1.1 History behind project
MarginFuel provides SaaS price optimisation products for vehicle rental companies which
combines its automated dynamic market pricing model with its proprietary AI forecasting to
deliver critical information that aims to maximise revenue at any given time. The company
implements the Microsoft Azure platform to generate its products via predictive modelling,
forecast algorithms, and machine learning.
To stay at the cutting edge of technology and ensure that they are able to provide the best
possible results for their customers, MarginFuel seeks a standardised methodology for
assessing and researching new Azure features and upgrades. This will ensure that they are
using the best possible methods to produce the best results for their clients, while minimising
time and cost associated with seeking solutions from outside consultants.
1.1 Goals and benefits
For MarginFuel, who seek a standardised methodology as a means to researching and
assessing new/updated Microsoft Azure features, the new MS Azure feature evaluation
process is a business process based upon assessment and filtering. This process will capture
new-release features, as well as new-to-business features, and run them through a congruous
process to determine their viability to be implemented as a part of core business processes.
This process will reduce the need for external consultancy and is a feasible fit with current
resource constraints (time, money, manpower) as only features that are perceived to be
beneficial will proceed through the testing phase. By understanding the specifics of how this
may currently happen in the background our product will take a more proactive and
replicable approach by ensuring all features are captured and evaluated for compatibility.

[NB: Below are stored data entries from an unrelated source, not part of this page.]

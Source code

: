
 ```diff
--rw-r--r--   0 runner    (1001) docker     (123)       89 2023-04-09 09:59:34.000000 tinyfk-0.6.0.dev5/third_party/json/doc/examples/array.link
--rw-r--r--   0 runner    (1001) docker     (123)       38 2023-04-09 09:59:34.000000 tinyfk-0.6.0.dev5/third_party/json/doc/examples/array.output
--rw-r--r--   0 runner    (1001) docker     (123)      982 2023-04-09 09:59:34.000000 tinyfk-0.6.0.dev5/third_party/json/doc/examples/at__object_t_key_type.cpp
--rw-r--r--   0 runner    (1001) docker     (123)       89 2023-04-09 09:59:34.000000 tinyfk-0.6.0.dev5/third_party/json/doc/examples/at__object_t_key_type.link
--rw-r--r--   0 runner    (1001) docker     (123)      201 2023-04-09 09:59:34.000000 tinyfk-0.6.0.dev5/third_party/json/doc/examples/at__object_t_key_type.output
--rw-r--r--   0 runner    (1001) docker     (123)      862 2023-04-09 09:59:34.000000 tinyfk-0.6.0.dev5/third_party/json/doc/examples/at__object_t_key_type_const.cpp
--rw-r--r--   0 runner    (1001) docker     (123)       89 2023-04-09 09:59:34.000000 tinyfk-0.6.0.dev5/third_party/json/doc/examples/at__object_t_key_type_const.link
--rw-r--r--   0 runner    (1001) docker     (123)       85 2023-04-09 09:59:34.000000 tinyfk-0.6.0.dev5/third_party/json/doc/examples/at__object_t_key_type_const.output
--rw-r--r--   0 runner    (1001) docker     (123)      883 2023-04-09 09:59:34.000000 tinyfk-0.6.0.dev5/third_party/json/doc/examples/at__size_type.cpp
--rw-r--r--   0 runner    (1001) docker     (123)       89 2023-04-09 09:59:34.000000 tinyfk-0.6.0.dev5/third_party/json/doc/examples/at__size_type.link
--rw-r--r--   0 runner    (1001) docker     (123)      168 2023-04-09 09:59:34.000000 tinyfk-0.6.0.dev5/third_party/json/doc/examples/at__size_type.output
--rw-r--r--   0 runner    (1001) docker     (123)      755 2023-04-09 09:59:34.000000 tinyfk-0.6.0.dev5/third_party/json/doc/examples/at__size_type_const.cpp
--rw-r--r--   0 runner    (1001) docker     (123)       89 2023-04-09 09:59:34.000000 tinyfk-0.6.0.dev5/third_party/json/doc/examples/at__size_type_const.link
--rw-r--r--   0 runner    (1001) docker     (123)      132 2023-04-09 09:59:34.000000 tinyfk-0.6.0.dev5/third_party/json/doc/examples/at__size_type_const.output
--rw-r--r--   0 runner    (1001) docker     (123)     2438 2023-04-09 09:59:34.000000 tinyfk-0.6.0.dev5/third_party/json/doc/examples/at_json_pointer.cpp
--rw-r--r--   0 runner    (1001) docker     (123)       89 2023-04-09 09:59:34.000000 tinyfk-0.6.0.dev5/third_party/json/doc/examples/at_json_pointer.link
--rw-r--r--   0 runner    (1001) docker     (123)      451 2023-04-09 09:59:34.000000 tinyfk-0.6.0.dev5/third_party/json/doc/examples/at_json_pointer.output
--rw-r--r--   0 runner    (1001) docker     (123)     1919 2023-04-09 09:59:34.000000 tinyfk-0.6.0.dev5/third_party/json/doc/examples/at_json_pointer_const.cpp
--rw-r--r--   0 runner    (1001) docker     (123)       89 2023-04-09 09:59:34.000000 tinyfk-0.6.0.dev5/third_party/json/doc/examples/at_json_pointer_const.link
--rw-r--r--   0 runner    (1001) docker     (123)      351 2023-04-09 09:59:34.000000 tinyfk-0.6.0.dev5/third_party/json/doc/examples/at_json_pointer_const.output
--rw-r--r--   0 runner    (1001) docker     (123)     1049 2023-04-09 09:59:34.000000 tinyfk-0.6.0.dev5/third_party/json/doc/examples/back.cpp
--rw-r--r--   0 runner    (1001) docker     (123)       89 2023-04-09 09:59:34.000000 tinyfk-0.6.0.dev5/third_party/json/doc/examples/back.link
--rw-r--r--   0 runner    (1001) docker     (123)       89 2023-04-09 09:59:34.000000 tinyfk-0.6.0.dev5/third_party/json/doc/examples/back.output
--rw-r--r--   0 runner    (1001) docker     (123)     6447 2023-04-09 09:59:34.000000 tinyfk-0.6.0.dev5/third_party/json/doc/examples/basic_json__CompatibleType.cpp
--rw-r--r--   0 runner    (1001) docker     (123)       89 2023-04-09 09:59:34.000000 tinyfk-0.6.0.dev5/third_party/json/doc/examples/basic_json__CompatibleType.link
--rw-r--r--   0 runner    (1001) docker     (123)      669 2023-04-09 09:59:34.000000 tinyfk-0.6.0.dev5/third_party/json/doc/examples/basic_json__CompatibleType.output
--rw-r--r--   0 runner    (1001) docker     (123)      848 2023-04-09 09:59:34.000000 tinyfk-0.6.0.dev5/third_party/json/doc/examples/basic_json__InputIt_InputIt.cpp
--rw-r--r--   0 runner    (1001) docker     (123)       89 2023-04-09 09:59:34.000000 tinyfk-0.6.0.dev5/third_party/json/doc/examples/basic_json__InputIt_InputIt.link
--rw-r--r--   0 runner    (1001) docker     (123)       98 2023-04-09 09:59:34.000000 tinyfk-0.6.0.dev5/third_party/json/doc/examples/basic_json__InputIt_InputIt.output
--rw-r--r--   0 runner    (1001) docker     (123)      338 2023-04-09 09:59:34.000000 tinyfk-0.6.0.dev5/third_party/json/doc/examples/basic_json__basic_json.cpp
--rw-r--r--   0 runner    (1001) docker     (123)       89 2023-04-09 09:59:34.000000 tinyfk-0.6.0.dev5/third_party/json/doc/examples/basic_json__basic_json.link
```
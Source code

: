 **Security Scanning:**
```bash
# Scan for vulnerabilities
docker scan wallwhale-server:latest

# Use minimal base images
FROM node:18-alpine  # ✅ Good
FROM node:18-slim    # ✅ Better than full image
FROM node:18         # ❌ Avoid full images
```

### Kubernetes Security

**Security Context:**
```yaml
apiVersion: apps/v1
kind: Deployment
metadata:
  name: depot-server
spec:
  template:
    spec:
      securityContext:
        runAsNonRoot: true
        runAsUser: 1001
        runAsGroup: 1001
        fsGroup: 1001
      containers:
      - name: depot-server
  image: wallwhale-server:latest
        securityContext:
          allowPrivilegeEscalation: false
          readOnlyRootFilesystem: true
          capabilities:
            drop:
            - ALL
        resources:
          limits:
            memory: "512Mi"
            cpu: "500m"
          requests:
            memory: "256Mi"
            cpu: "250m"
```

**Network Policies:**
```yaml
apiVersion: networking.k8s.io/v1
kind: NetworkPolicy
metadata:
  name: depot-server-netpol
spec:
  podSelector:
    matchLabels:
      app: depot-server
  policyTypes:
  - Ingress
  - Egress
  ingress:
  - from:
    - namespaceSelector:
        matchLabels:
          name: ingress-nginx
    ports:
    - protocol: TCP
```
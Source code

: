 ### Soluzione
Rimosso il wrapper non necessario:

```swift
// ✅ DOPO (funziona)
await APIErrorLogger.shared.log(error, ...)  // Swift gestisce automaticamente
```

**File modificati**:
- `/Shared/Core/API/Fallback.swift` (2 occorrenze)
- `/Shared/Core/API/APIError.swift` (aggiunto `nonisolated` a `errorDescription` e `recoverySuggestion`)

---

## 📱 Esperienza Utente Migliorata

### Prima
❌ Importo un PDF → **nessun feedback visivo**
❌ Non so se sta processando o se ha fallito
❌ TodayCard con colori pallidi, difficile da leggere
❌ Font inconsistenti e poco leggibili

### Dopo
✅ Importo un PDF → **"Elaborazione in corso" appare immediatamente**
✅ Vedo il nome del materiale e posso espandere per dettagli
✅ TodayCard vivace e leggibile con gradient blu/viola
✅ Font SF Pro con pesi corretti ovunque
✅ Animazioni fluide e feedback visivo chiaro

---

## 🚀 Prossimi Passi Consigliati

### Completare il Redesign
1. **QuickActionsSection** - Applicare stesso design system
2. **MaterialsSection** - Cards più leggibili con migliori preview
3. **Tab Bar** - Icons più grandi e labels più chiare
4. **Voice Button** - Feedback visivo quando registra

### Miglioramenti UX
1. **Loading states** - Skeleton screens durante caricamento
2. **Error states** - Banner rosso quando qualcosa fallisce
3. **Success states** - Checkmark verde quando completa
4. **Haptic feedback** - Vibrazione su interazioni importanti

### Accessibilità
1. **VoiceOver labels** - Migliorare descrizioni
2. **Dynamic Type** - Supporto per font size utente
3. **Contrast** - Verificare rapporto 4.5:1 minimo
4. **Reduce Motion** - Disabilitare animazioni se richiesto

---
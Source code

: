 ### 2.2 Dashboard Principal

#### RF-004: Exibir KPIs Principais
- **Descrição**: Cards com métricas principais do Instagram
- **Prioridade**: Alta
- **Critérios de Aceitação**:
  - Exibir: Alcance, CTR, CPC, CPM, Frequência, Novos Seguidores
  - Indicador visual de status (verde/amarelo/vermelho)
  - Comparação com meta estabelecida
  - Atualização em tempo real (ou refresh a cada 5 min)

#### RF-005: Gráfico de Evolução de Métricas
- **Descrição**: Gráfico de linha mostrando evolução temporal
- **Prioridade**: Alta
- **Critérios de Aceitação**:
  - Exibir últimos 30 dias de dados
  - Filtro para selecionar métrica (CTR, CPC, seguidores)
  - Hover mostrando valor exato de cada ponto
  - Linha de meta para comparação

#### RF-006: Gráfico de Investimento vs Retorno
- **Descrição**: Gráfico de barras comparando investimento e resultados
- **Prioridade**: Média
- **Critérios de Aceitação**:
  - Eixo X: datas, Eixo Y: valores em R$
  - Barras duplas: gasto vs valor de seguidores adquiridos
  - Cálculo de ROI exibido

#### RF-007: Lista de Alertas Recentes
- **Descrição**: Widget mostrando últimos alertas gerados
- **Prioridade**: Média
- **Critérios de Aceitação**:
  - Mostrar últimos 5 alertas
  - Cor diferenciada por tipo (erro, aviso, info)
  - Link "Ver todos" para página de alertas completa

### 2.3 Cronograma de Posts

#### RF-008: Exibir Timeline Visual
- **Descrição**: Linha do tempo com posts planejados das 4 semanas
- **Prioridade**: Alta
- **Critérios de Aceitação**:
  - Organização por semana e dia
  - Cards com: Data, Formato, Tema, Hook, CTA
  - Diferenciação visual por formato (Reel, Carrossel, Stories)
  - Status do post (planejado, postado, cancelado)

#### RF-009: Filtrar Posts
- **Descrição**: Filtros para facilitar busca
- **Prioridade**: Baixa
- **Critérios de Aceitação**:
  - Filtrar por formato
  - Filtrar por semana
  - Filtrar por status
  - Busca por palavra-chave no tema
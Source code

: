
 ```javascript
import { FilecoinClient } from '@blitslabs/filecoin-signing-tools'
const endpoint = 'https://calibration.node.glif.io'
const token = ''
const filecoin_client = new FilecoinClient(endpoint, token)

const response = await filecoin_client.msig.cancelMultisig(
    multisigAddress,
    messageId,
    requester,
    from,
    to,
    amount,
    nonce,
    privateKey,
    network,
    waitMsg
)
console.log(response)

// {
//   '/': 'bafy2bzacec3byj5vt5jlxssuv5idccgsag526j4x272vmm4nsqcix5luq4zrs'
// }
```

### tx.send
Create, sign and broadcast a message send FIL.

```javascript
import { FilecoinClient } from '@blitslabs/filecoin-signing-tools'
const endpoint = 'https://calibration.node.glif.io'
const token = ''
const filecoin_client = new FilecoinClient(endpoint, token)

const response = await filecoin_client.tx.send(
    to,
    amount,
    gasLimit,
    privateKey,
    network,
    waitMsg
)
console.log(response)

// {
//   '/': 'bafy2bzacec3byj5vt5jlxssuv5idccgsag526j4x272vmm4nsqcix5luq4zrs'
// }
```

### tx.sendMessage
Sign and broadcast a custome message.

1.3 Project sponsor and stakeholders
Andrew Pascoe, CEO
Klaus Borngraber, DBA and SQL Developer
Based on interviews with both key project sponsors, Andrew and Klaus, it can be seen that
both have heavy investment in achieving the overall objectives of the project. Andrew is
primarily invested in the ensuring that the overall strategic goals are being met, especially in
regard to discovering the problem with the disturbance of implementation in mind and the
level of disruption to the current operation and strategy as a whole. Aside from this, Andrew
also spearheads the approvals for the project as well as ensure that critical success factors are
being met.
Klaus is primarily driven toward improvement in the function that he is responsible for,
which relates to the management of the Azure platforms. Klaus as a project sponsor has clear
understanding of key requirements that need to be addressed in order to have a clear picture
of the problem at hand and has first-hand experience in working with new and undiscovered
features on Azure to critique progress with experience. As a project sponsor, Klaus is
responsible for ensuring that the problems identified are aligned with the problems faced by
MarginFuel on a daily basis affecting operations rather than being focused on potential future
problems or opportunities.
The starting point in stakeholder identification was the organisational chart provided by
MarginFuel, which aided us in identifying internal stakeholders. We have identified the
following stakeholders:
• Internal Stakeholders: Investors, Board, Executive Team, BA, Core Team1
• External Stakeholders: Clients, Consumers
The analytics pipeline I have chosen to adopt to meet the goals for this project is the
Knowledge discovery in databases (KDD).This a process that includes data
preparation and selection, data cleansing, incorporating prior knowledge on data
sets and interpreting accurate solutions from the observed results. This is particularly
relevant for Margin Fuel as a client as much of the data we will be using data found
from various sources, in order to ensure that data quality is high and reliable for
making decision.
Step 1: Goal identification
The first step of the KDD is goal identification from the customer’s perspective. As
part of this project, I have decided to limit the scope to a fairly small scenario with an
unusually small but representative database. This is created in order to test a
hypotheses that I already know the conclusion of in order to better understand the
process; as well as see if existing data can be useful for future predictions. The key
areas I have decided to focus on is the changes in the number of travellers entering
New Zealand and the number of nights in Motel stays in New Zealand. (I have
selected motels in particular, as it reflects solely travellers via car most accurately) I
will compare these two variable with historic data on car rentals registrations. By
identifying the relationship strength between these three variables, we can make
predictions for rental car prices.
Step 2: Selection
With the goal in mind, the next step of the KDD is to understand application domains
involved and the knowledge that’s required and to select a target data set or subset of
data samples on which discovery is be performed.
Application domain 1:
Tourism -> International travel and migration.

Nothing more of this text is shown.